#### DATASET RECORDS
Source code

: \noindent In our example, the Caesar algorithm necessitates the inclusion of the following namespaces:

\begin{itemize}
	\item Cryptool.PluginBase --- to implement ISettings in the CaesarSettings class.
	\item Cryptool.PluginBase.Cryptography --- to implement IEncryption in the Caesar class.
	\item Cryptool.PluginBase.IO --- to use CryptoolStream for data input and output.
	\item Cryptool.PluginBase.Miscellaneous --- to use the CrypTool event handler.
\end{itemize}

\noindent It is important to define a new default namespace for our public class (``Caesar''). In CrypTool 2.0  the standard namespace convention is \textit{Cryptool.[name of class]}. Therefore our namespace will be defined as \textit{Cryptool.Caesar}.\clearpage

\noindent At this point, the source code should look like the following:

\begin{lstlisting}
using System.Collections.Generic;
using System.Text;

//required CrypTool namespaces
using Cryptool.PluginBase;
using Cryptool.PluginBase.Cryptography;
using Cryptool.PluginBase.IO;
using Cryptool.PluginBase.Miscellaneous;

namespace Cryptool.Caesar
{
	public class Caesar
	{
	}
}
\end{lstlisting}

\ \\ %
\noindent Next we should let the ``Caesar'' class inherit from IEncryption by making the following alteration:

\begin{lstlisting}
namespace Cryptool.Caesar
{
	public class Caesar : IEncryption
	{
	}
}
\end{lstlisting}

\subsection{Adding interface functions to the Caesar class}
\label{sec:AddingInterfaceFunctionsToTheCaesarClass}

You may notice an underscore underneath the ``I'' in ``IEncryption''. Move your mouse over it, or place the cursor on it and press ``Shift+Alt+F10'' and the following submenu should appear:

#### TASK TO CARRY OUT
Transcribe all of the material above with complete accuracy.

#### OUTPUT OF THE EXERCISE
Source code

: \noindent In our example, the Caesar algorithm necessitates the inclusion of the following namespaces:

\begin{itemize}
	\item Cryptool.PluginBase --- to implement ISettings in the CaesarSettings class.
	\item Cryptool.PluginBase.Cryptography --- to implement IEncryption in the Caesar class.
	\item Cryptool.PluginBase.IO --- to use CryptoolStream for data input and output.
	\item Cryptool.PluginBase.Miscellaneous --- to use the CrypTool event handler.
\end{itemize}

\noindent It is important to define a new default namespace for our public class (``Caesar''). In CrypTool 2.0  the standard namespace convention is \textit{Cryptool.[name of class]}. Therefore our namespace will be defined as \textit{Cryptool.Caesar}.\clearpage

\noindent At this point, the source code should look like the following:

\begin{lstlisting}
using System.Collections.Generic;
using System.Text;

//required CrypTool namespaces
using Cryptool.PluginBase;
using Cryptool.PluginBase.Cryptography;
using Cryptool.PluginBase.IO;
using Cryptool.PluginBase.Miscellaneous;

namespace Cryptool.Caesar
{
	public class Caesar
	{
	}
}
\end{lstlisting}

\ \\ %
\noindent Next we should let the ``Caesar'' class inherit from IEncryption by making the following alteration:

\begin{lstlisting}
namespace Cryptool.Caesar
{
	public class Caesar : IEncryption
	{
	}
}
\end{lstlisting}

\subsection{Adding interface functions to the Caesar class}
\label{sec:AddingInterfaceFunctionsToTheCaesarClass}

You may notice an underscore underneath the ``I'' in ``IEncryption''. Move your mouse over it, or place the cursor on it and press ``Shift+Alt+F10'' and the following submenu should appear:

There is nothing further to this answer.